Top of DATASET RECORDS

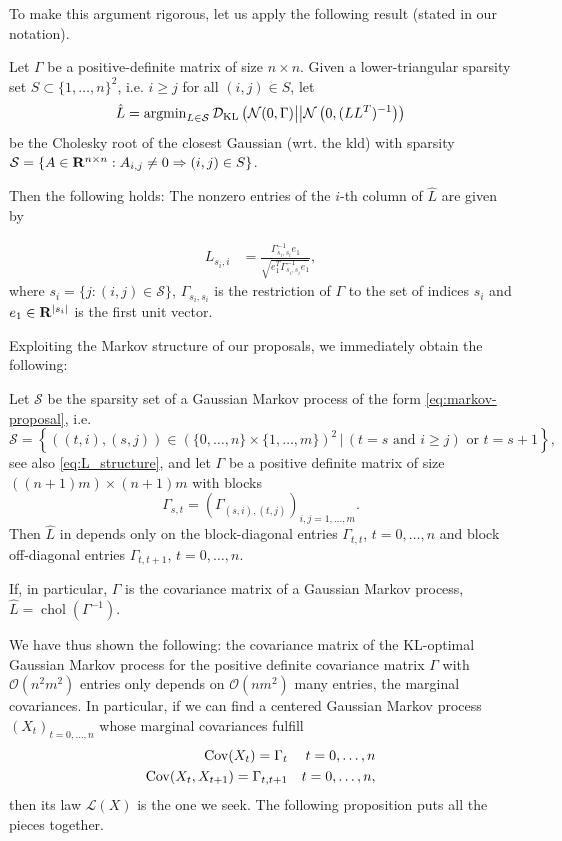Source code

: To make this argument rigorous, let us apply the following result (stated in our notation).
\begin{theorem}
    \label{thm:schafer_cholesky_analytical}
    Let $\Gamma$ be a positive-definite matrix of size $n\times n$. Given a lower-triangular sparsity set $S \subset \{1, \dots, n\}^{2}$, i.e. $i \geq j$ for all $(i,j) \in S$, let 
    $$
    \hat L = \argmin_{L \in \mathcal S} \Dkl{\mathcal N (0, \Gamma)}{\mathcal N \left( 0, (LL^{T})^{-1} \right)}
    $$
    be the Cholesky root of the closest Gaussian (wrt. the \gls{kld}) with sparsity $\mathcal S = \{A \in \R^{n \times n}: A_{i,j} \neq 0 \Rightarrow (i,j) \in S\}$. 

    Then the following holds:
    The nonzero entries of the $i$-th column of $\hat L$ are given by 
    
    \begin{align}
    \label{eq:schafer_gamma}
        L_{s_{i}, i} &= \frac{\Gamma_{s_{i}, s_{i}}^{-1} e_{1}}{\sqrt{e_{1}^{T}\Gamma_{s_{i}, s_{i}}^{-1} e_{1}}},
    \end{align}
    where $s_{i} = \{j : (i,j) \in \mathcal S\}$, $\Gamma_{s_{i}, s_{i}}$ is the restriction of $\Gamma$ to the set of indices $s_{i}$ and $e_{1} \in\R^{\lvert s_{i}\rvert}$ is the first unit vector.
\end{theorem}
Exploiting the Markov structure of our proposals, we immediately obtain the following:
\begin{corollary}
    \label{cor:markov_sparsity}
    Let $\mathcal S$ be the sparsity set of a Gaussian Markov process of the form \eqref{eq:markov-proposal}, i.e. 
    $$
        \mathcal S = \left\{ ((t,i),(s,j)) \in \left(\{0,\dots, n\}\times \{1,\dots, m\}\right)^{2} \,|\, (t = s \text{ and } i \geq  j) \text{ or } t = s + 1 \right\},
    $$
    see also \eqref{eq:L_structure},
    and let $\Gamma$ be a positive definite matrix of size $((n+1)m)\times(n + 1)m$ with blocks
    $$
        \Gamma_{s,t} = (\Gamma_{(s,i),(t,j)})_{i,j =1,\dots,m}.
    $$
    Then $\hat L$ in  depends only on the block-diagonal entries $\Gamma_{t, t}$, $ t = 0, \dots, n$ and block off-diagonal entries $\Gamma_{t, t + 1}$, $t = 0, \dots, n$.

    If, in particular, $\Gamma$ is the covariance matrix of a Gaussian Markov process, $\hat L = \operatorname{chol} (\Gamma ^{-1})$.
\end{corollary}

We have thus shown the following: the covariance matrix of the KL-optimal Gaussian Markov process for the positive definite covariance matrix $\Gamma$ with $\mathcal O(n^{2}m^{2})$ entries only depends on $\mathcal O(n m^{2})$ many entries, the marginal covariances. In particular, if we can find a centered Gaussian Markov process $(X_{t})_{t = 0, \dots, n}$ whose marginal covariances fulfill 
\begin{align*}
    \cov (X_{t}) = \Gamma_{t}  && t = 0, \dots, n\\
    \cov (X_{t}, X_{t + 1}) = \Gamma_{t, t + 1} && t = 0, \dots, n,
\end{align*}
then its law $\mathcal L (X)$ is the one we seek. The following proposition puts all the pieces together.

Bottom of DATASET RECORDS

» **EXERCISE DIRECTIONS**:
Run a filter over the data above and keep each line that contains the word "times".

» **THE COMPLETED TASK**:
    Let $\Gamma$ be a positive-definite matrix of size $n\times n$. Given a lower-triangular sparsity set $S \subset \{1, \dots, n\}^{2}$, i.e. $i \geq j$ for all $(i,j) \in S$, let 
    be the Cholesky root of the closest Gaussian (wrt. the \gls{kld}) with sparsity $\mathcal S = \{A \in \R^{n \times n}: A_{i,j} \neq 0 \Rightarrow (i,j) \in S\}$. 
        \mathcal S = \left\{ ((t,i),(s,j)) \in \left(\{0,\dots, n\}\times \{1,\dots, m\}\right)^{2} \,|\, (t = s \text{ and } i \geq  j) \text{ or } t = s + 1 \right\},
    and let $\Gamma$ be a positive definite matrix of size $((n+1)m)\times(n + 1)m$ with blocks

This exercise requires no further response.